WILDLIFE CORRIDORS

Definitions

• Ecological connectivity is the unimpeded movement of species and the flow of natural processes that sustain life on Earth.
• "the action of individuals, communities, institutions, and businesses to maintain, enhance, and restore ecological flows, species movement, and dynamic processes across intact and fragmented environments."
• An ecological network for conservation is a system of core habitats (protected areas, OECMs and other intact natural areas), connected by ecological corridors, which is established, restored as needed and maintained to conserve biological diversity in systems that have been fragmented.
• They have a vertical dimension - wind turbines, fishing gear (e.g. drift nets), subsurface use rights, and lateral connectivity, for example between a river channel and an adjacent floodplains
• Illustration (technically on climate change but just to show how creatures move like blood https://blog.nature.org/science/2016/08/19/migration-in-motion-visualizing-species-movements-due-to-climate-change/)
• My piece on connectivity, salmon and migration: http://www.alexafirmenich.com/sustainability/our-planets-blood.html

Why

• Animals need to move.

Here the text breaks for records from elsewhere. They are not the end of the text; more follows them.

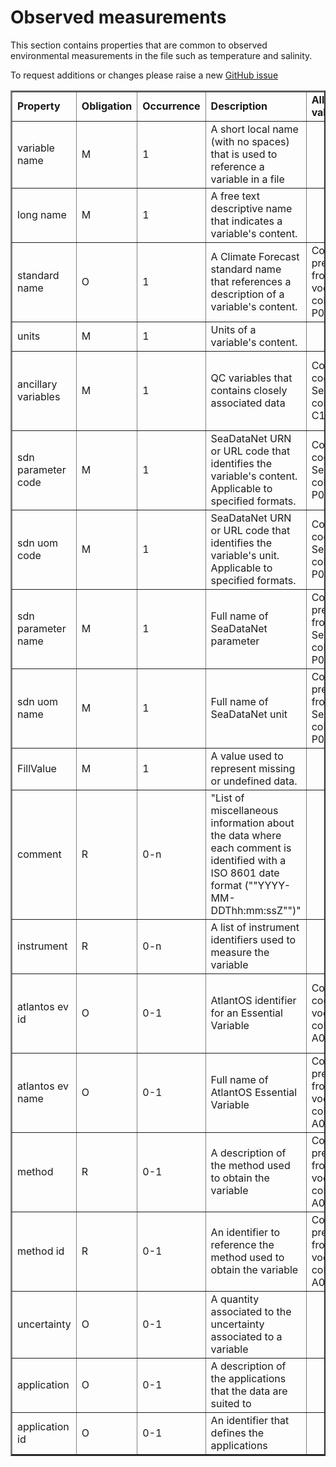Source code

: # Observed measurements

This section contains properties that are common to observed environmental measurements in the file such as temperature and salinity.

To request additions or changes please raise a new [GitHub issue](https://github.com/I-Ocean/common-metadata/issues/new)

<table border="2" cellpadding="5"> 
<tr><td><strong>Property</strong></td><td><strong>Obligation</strong></td><td><strong>Occurrence</strong></td><td><strong>Description</strong></td><td><strong>Allowed values</strong></td><td><strong>Reference</strong></td></tr> 
<tr><td>variable name</td><td>M</td><td>1</td><td>A short local name (with no spaces) that is used to reference a variable in a file</td><td>&nbsp;</td><td>&nbsp;</td></tr> 
<tr><td>long name</td><td>M</td><td>1</td><td>A free text descriptive name that indicates a variable's content.</td><td>&nbsp;</td><td>&nbsp;</td></tr> 
<tr><td>standard name</td><td>O</td><td>1</td><td>A Climate Forecast standard name that references a description of a variable's content.</td><td>Controlled preflabel from vocabulary collection P07</td><td><a href='https://www.bodc.ac.uk
/resources/vocabularies/vocabulary_search/P07/'>P07 search</a><br /><a href='http://vocab.nerc.ac.uk/collection/P07/current/'>P07 linked data (SKOS)</a></td></tr> 
<tr><td>units</td><td>M</td><td>1</td><td>Units of a variable's content.</td><td>&nbsp;</td><td>&nbsp;</td></tr> 
<tr><td>ancillary variables</td><td>M</td><td>1</td><td>QC variables that contains closely associated data</td><td>Controlled codes from SeaDataNet collection C15</td><td><a href='https://www.bodc.ac.uk/resources/vocabularies/vocabulary_
search/C15/'>C15 search</a><br /><a href='http://vocab.nerc.ac.uk/collection/C15/current/'>C15 linked data (SKOS)</a></td></tr> 
<tr><td>sdn parameter code</td><td>M</td><td>1</td><td>SeaDataNet URN or URL code that identifies the variable's content. Applicable to specified formats.</td><td>Controlled code from SeaDataNet collection P01</td><td><a href='https://ww
w.bodc.ac.uk/resources/vocabularies/vocabulary_search/P01/'>P01 search</a><br /><a href='http://vocab.nerc.ac.uk/collection/P01/current/'>P01 linked data (SKOS)</a></td></tr> 
<tr><td>sdn uom code</td><td>M</td><td>1</td><td>SeaDataNet URN or URL code that identifies the variable's unit. Applicable to specified formats.</td><td>Controlled code from SeaDataNet collection P06</td><td><a href='https://www.bodc.ac
.uk/resources/vocabularies/vocabulary_search/P06/'>P06 search</a><br /><a href='http://vocab.nerc.ac.uk/collection/P06/current/'>P06 linked data (SKOS)</a></td></tr> 
<tr><td>sdn parameter name</td><td>M</td><td>1</td><td>Full name of SeaDataNet parameter</td><td>Controlled preflabel from SeaDataNet collection P01</td><td><a href='https://www.bodc.ac.uk/resources/vocabularies/vocabulary_search/P01/'>P
01 search</a><br /><a href='http://vocab.nerc.ac.uk/collection/P01/current/'>P01 linked data (SKOS)</a></td></tr> 
<tr><td>sdn uom name</td><td>M</td><td>1</td><td>Full name of SeaDataNet unit</td><td>Controlled preflabel from SeaDataNet collection P06</td><td><a href='https://www.bodc.ac.uk/resources/vocabularies/vocabulary_search/P06/'>P06 search</
a><br /><a href='http://vocab.nerc.ac.uk/collection/P06/current/'>P06 linked data (SKOS)</a></td></tr> 
<tr><td>FillValue</td><td>M</td><td>1</td><td>A value used to represent missing or undefined data.</td><td>&nbsp;</td><td>&nbsp;</td></tr> 
<tr><td>comment</td><td>R</td><td>0-n</td><td>"List of miscellaneous information about the data where each comment is identified with a ISO 8601 date format (""YYYY-MM-DDThh:mm:ssZ"")"</td><td>&nbsp;</td><td>&nbsp;</td></tr> 
<tr><td>instrument</td><td>R</td><td>0-n</td><td>A list of instrument identifiers used to measure the variable</td><td>&nbsp;</td><td>&nbsp;</td></tr> 
<tr><td>atlantos ev id</td><td>O</td><td>0-1</td><td>AtlantOS identifier for an Essential Variable</td><td>Controlled code from vocabuary collection A05</td><td><a href='https://www.bodc.ac.uk/resources/vocabularies/vocabulary_search/A05
/'>A05 search</a><br /><a href='http://vocab.nerc.ac.uk/collection/A05/current/'>A05 linked data (SKOS)</a></td></tr> 
<tr><td>atlantos ev name</td><td>O</td><td>0-1</td><td>Full name of AtlantOS Essential Variable</td><td>Controlled preflabel from vocabulary collection A05</td><td><a href='https://www.bodc.ac.uk/resources/vocabularies/vocabulary_search/
A05/'>A05 search</a><br /><a href='http://vocab.nerc.ac.uk/collection/A05/current/'>A05 linked data (SKOS)</a></td></tr> 
<tr><td>method</td><td>R</td><td>0-1</td><td>A description of the method used to obtain the variable</td><td>Controlled preflabel from vocabulary collection A05</td><td><a href='https://www.bodc.ac.uk/resources/vocabularies/vocabulary_se
arch/S05/'>S05 search</a><br /><a href='http://vocab.nerc.ac.uk/collection/S05/current/'>S05 linked data (SKOS)</a></td></tr> 
<tr><td>method id</td><td>R</td><td>0-1</td><td>An identifier to reference the method used to obtain the variable</td><td>Controlled preflabel from vocabulary collection A05</td><td><a href='https://www.bodc.ac.uk/resources/vocabularies/
vocabulary_search/S05/'>S05 search</a><br /><a href='http://vocab.nerc.ac.uk/collection/S05/current/'>S05 linked data (SKOS)</a></td></tr> 
<tr><td>uncertainty</td><td>O</td><td>0-1</td><td>A quantity associated to the uncertainty associated to a variable</td><td>&nbsp;</td><td>&nbsp;</td></tr> 
<tr><td>application</td><td>O</td><td>0-1</td><td>A description of the applications that the data are suited to</td><td>&nbsp;</td><td>&nbsp;</td></tr> 
<tr><td>application id</td><td>O</td><td>0-1</td><td>An identifier that defines the applications</td><td>&nbsp;</td><td>&nbsp;</td></tr> 
</table> 
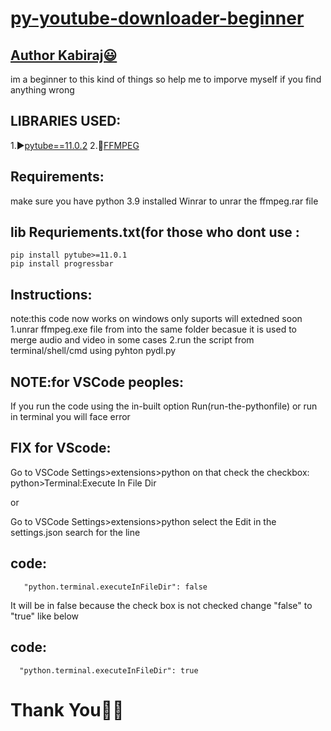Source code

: # [py-youtube-downloader-beginner](https://github.com/KABIRAJKABI/py-youtube-downloader-beginner)

## [Author Kabiraj😃](https://github.com/KABIRAJKABI)
im a beginner to this kind of things so help me to imporve myself if you find anything wrong 

## LIBRARIES USED:
 1.▶[pytube==11.0.2](https://github.com/pytube/pytube)
 2.🎥[FFMPEG](https://github.com/GyanD/codexffmpeg/releases)
 
## Requirements:
make sure you have python 3.9 installed
Winrar to unrar the ffmpeg.rar file

## lib Requriements.txt(for those who dont use :
    pip install pytube>=11.0.1
    pip install progressbar
## Instructions:
note:this code now works on windows only suports will extedned soon 
1.unrar ffmpeg.exe  file from into the same folder becasue it is used to merge audio and video in some cases
2.run the script from terminal/shell/cmd using pyhton pydl.py

## NOTE:for VSCode peoples:
   If you run the code using the in-built option Run(run-the-pythonfile) or run in terminal
   you will face error

## FIX for VScode:
   Go to VSCode Settings>extensions>python
   on that check the checkbox: python>Terminal:Execute In File Dir 

   or

   Go to VSCode Settings>extensions>python
   select the Edit in the settings.json
   search for the line
 ## code:
       "python.terminal.executeInFileDir": false

   It will be in false because the check box is not checked
   change "false" to "true"
   like below
## code:
      "python.terminal.executeInFileDir": true

# Thank You🐍💗

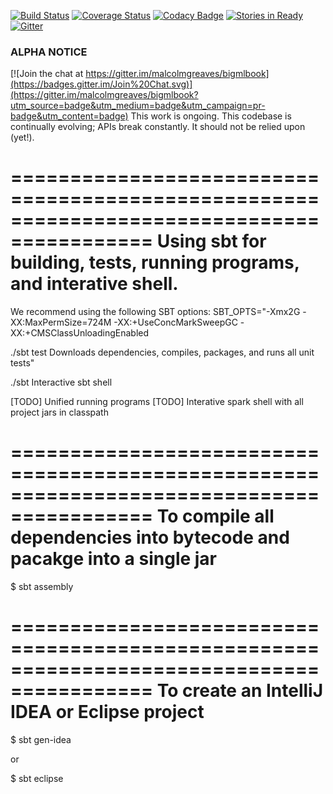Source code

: [![Build Status](https://travis-ci.org/malcolmgreaves/bigmlbook.svg?branch=master)](https://travis-ci.org/malcolmgreaves/bigmlbook) [![Coverage Status](https://img.shields.io/coveralls/malcolmgreaves/bigmlbook.svg)](https://coveralls.io/r/malcolmgreaves/bigmlbook) [![Codacy Badge](https://www.codacy.com/project/badge/11dadc2315a3490ba45ade59881aab7b)](https://www.codacy.com/app/greavesmalcolm/bigmlbook) [![Stories in Ready](https://badge.waffle.io/malcolmgreaves/bigmlbook.svg?label=ready&title=Ready)](http://waffle.io/malcolmgreaves/bigmlbook) [![Gitter](https://badges.gitter.im/Join%20Chat.svg)](https://gitter.im/malcolmgreaves/bigmlbook?utm_source=badge&utm_medium=badge&utm_campaign=pr-badge)


### ALPHA NOTICE

[![Join the chat at https://gitter.im/malcolmgreaves/bigmlbook](https://badges.gitter.im/Join%20Chat.svg)](https://gitter.im/malcolmgreaves/bigmlbook?utm_source=badge&utm_medium=badge&utm_campaign=pr-badge&utm_content=badge)
This work is ongoing. This codebase is continually evolving; APIs break constantly. It should not be relied upon (yet!).

==========================================================================================
Using sbt for building, tests, running programs, and interative shell.
==========================================================================================

We recommend using the following SBT options:
	 SBT_OPTS="-Xmx2G -XX:MaxPermSize=724M  -XX:+UseConcMarkSweepGC  -XX:+CMSClassUnloadingEnabled

./sbt test
	Downloads dependencies, compiles, packages, and runs all unit tests" 

./sbt
	Interactive sbt shell

[TODO] Unified running programs
[TODO] Interative spark shell with all project jars in classpath

==========================================================================================
To compile all dependencies into bytecode and pacakge into a single jar
==========================================================================================

$ sbt assembly

==========================================================================================
To create an IntelliJ IDEA or Eclipse project
==========================================================================================

$ sbt gen-idea

or

$ sbt eclipse
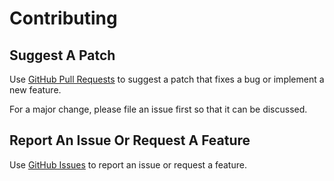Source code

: # Contributing

## Suggest A Patch

Use [GitHub Pull Requests](https://github.com/JetBrains/jitwatch4i/pulls)
to suggest a patch that fixes a bug or implement a new feature.

For a major change, please file an issue first so that it can be discussed.

## Report An Issue Or Request A Feature

Use [GitHub Issues](https://github.com/JetBrains/jitwatch4i/issues)
to report an issue or request a feature.
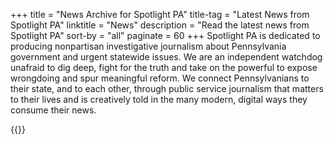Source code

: +++
title = "News Archive for Spotlight PA"
title-tag = "Latest News from Spotlight PA"
linktitle = "News"
description = "Read the latest news from Spotlight PA"
sort-by = "all"
paginate = 60
+++
Spotlight PA is dedicated to producing nonpartisan investigative journalism about Pennsylvania government and urgent statewide issues. We are an independent watchdog unafraid to dig deep, fight for the truth and take on the powerful to expose wrongdoing and spur meaningful reform. We connect Pennsylvanians to their state, and to each other, through public service journalism that matters to their lives and is creatively told in the many modern, digital ways they consume their news.

{{<news-search>}}
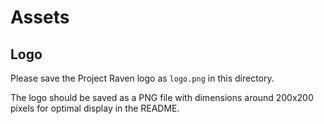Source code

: # Assets

## Logo

Please save the Project Raven logo as `logo.png` in this directory.

The logo should be saved as a PNG file with dimensions around 200x200 pixels for optimal display in the README.
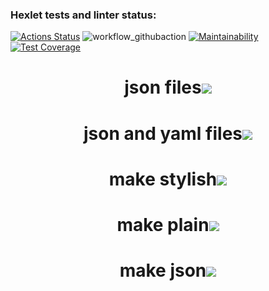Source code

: ### Hexlet tests and linter status:
[![Actions Status](https://github.com/EugeneAnisimov97/python-project-50/actions/workflows/hexlet-check.yml/badge.svg)](https://github.com/EugeneAnisimov97/python-project-50/actions)
![workflow_githubaction](https://github.com/EugeneAnisimov97/python-project-50/actions/workflows/pyci.yml/badge.svg)
[![Maintainability](https://api.codeclimate.com/v1/badges/d93bf3deddd1242b6582/maintainability)](https://codeclimate.com/github/EugeneAnisimov97/python-project-50/maintainability)
[![Test Coverage](https://api.codeclimate.com/v1/badges/d93bf3deddd1242b6582/test_coverage)](https://codeclimate.com/github/EugeneAnisimov97/python-project-50/test_coverage)


<h1 align="center">json files<a href="https://asciinema.org/a/bE1Zmob3XZwA2MRss7h2wYftE" target="_blank"><img src="https://asciinema.org/a/bE1Zmob3XZwA2MRss7h2wYftE.svg" /></a></h1>

<h1 align="center">json and yaml files<a href="https://asciinema.org/a/ugsYDZs6O60dxiHunkqSvow8s" target="_blank"><img src="https://asciinema.org/a/ugsYDZs6O60dxiHunkqSvow8s.svg" /></a></h1>

<h1 align="center">make stylish<a href="https://asciinema.org/a/45yB9Ewj4k0DCbvwqZ34lNphi" target="_blank"><img src="https://asciinema.org/a/45yB9Ewj4k0DCbvwqZ34lNphi.svg" /></a></h1>

<h1 align="center">make plain<a href="https://asciinema.org/a/iQXwpPbm17fQW85jfbM7ascMQ" target="_blank"><img src="https://asciinema.org/a/iQXwpPbm17fQW85jfbM7ascMQ.svg" /></a></h1>

<h1 align="center">make json<a href="https://asciinema.org/a/EF3Trp0sK2C70R5p8xP8p9wJ2" target="_blank"><img src="https://asciinema.org/a/EF3Trp0sK2C70R5p8xP8p9wJ2.svg" /></a></h1>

By doing so they shape and maintain the landscapes in which they live. The life cycles of many organisms require movement.
• Migratory species transport seeds, pollinate plants, and control pests. They also help shape the cultural identities of the people who live in these landscapes, mobile peoples, who need connected systems to maintain traditional livelihoods.
• Ecological corridors are also important to facilitate dispersal that ensures genetic diversity and permits recolonisation in areas where populations have gone extinct. These corridors can help increase populations’ resilience to large-scale natural disturbances.

How

• Connectivity, to a large degree, is dependent on how well individuals can disperse. Dispersal, in turn, is dependent in part on body size. Several studies have shown that dispersal distance is related to body size for reptiles, amphibians, birds, and mammals. This scaling relationship between morphology and behavior – called allometry – has potential for predicting connectivity of not just single species, but entire communities.

Challenges

• Human-wildlife conflict is a considerable challenge, and developing deeper understanding behind the drivers and patterns of conflict can be useful for prevention, mitigation, and management strategies. Moreover, to make sure connectivity and corridor planning are as successful as possible, it is necessary to consider potential impacts on the people that live in areas where they share the landscape with wildlife.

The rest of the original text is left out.